(PROVIDED RECORDS)

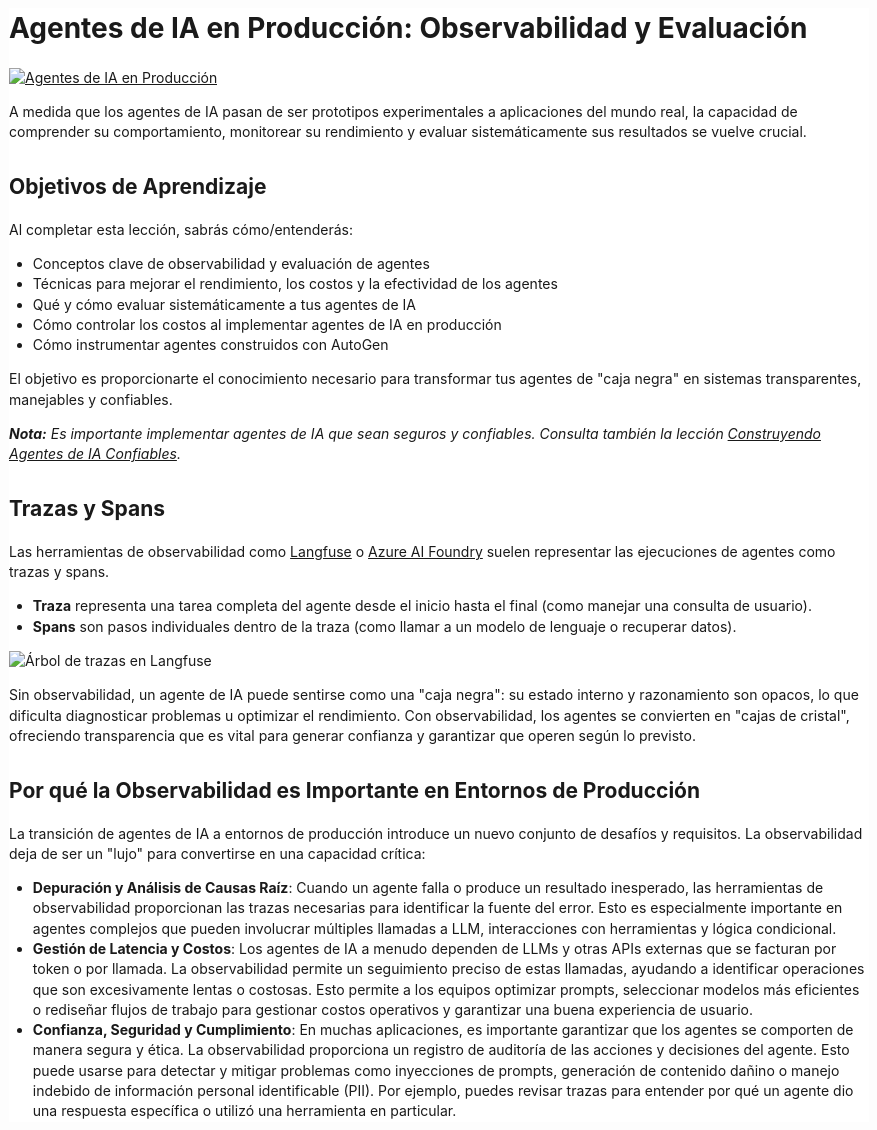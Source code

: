 
# Agentes de IA en Producción: Observabilidad y Evaluación

[![Agentes de IA en Producción](../../../translated_images/lesson-10-thumbnail.2b79a30773db093e0b4fb47aaa618069e0afb4745fad4836526cf51df87f9ac9.es.png)](https://youtu.be/l4TP6IyJxmQ?si=reGOyeqjxFevyDq9)

A medida que los agentes de IA pasan de ser prototipos experimentales a aplicaciones del mundo real, la capacidad de comprender su comportamiento, monitorear su rendimiento y evaluar sistemáticamente sus resultados se vuelve crucial.

## Objetivos de Aprendizaje

Al completar esta lección, sabrás cómo/entenderás:
- Conceptos clave de observabilidad y evaluación de agentes
- Técnicas para mejorar el rendimiento, los costos y la efectividad de los agentes
- Qué y cómo evaluar sistemáticamente a tus agentes de IA
- Cómo controlar los costos al implementar agentes de IA en producción
- Cómo instrumentar agentes construidos con AutoGen

El objetivo es proporcionarte el conocimiento necesario para transformar tus agentes de "caja negra" en sistemas transparentes, manejables y confiables.

_**Nota:** Es importante implementar agentes de IA que sean seguros y confiables. Consulta también la lección [Construyendo Agentes de IA Confiables](./06-building-trustworthy-agents/README.md)._

## Trazas y Spans

Las herramientas de observabilidad como [Langfuse](https://langfuse.com/) o [Azure AI Foundry](https://learn.microsoft.com/en-us/azure/ai-foundry/what-is-azure-ai-foundry) suelen representar las ejecuciones de agentes como trazas y spans.

- **Traza** representa una tarea completa del agente desde el inicio hasta el final (como manejar una consulta de usuario).
- **Spans** son pasos individuales dentro de la traza (como llamar a un modelo de lenguaje o recuperar datos).

![Árbol de trazas en Langfuse](https://langfuse.com/images/cookbook/example-autogen-evaluation/trace-tree.png)

Sin observabilidad, un agente de IA puede sentirse como una "caja negra": su estado interno y razonamiento son opacos, lo que dificulta diagnosticar problemas u optimizar el rendimiento. Con observabilidad, los agentes se convierten en "cajas de cristal", ofreciendo transparencia que es vital para generar confianza y garantizar que operen según lo previsto.

## Por qué la Observabilidad es Importante en Entornos de Producción

La transición de agentes de IA a entornos de producción introduce un nuevo conjunto de desafíos y requisitos. La observabilidad deja de ser un "lujo" para convertirse en una capacidad crítica:

*   **Depuración y Análisis de Causas Raíz**: Cuando un agente falla o produce un resultado inesperado, las herramientas de observabilidad proporcionan las trazas necesarias para identificar la fuente del error. Esto es especialmente importante en agentes complejos que pueden involucrar múltiples llamadas a LLM, interacciones con herramientas y lógica condicional.
*   **Gestión de Latencia y Costos**: Los agentes de IA a menudo dependen de LLMs y otras APIs externas que se facturan por token o por llamada. La observabilidad permite un seguimiento preciso de estas llamadas, ayudando a identificar operaciones que son excesivamente lentas o costosas. Esto permite a los equipos optimizar prompts, seleccionar modelos más eficientes o rediseñar flujos de trabajo para gestionar costos operativos y garantizar una buena experiencia de usuario.
*   **Confianza, Seguridad y Cumplimiento**: En muchas aplicaciones, es importante garantizar que los agentes se comporten de manera segura y ética. La observabilidad proporciona un registro de auditoría de las acciones y decisiones del agente. Esto puede usarse para detectar y mitigar problemas como inyecciones de prompts, generación de contenido dañino o manejo indebido de información personal identificable (PII). Por ejemplo, puedes revisar trazas para entender por qué un agente dio una respuesta específica o utilizó una herramienta en particular.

(End PROVIDED RECORDS)

- WORK TO BE COMPLETED
Print exactly the lines above from the one with "# Agentes de" to the one with "## Trazas y Spans", including both.

- ANSWER TO THIS PROBLEM
# Agentes de IA en Producción: Observabilidad y Evaluación

[![Agentes de IA en Producción](../../../translated_images/lesson-10-thumbnail.2b79a30773db093e0b4fb47aaa618069e0afb4745fad4836526cf51df87f9ac9.es.png)](https://youtu.be/l4TP6IyJxmQ?si=reGOyeqjxFevyDq9)

A medida que los agentes de IA pasan de ser prototipos experimentales a aplicaciones del mundo real, la capacidad de comprender su comportamiento, monitorear su rendimiento y evaluar sistemáticamente sus resultados se vuelve crucial.

## Objetivos de Aprendizaje

Al completar esta lección, sabrás cómo/entenderás:
- Conceptos clave de observabilidad y evaluación de agentes
- Técnicas para mejorar el rendimiento, los costos y la efectividad de los agentes
- Qué y cómo evaluar sistemáticamente a tus agentes de IA
- Cómo controlar los costos al implementar agentes de IA en producción
- Cómo instrumentar agentes construidos con AutoGen

El objetivo es proporcionarte el conocimiento necesario para transformar tus agentes de "caja negra" en sistemas transparentes, manejables y confiables.

_**Nota:** Es importante implementar agentes de IA que sean seguros y confiables. Consulta también la lección [Construyendo Agentes de IA Confiables](./06-building-trustworthy-agents/README.md)._

## Trazas y Spans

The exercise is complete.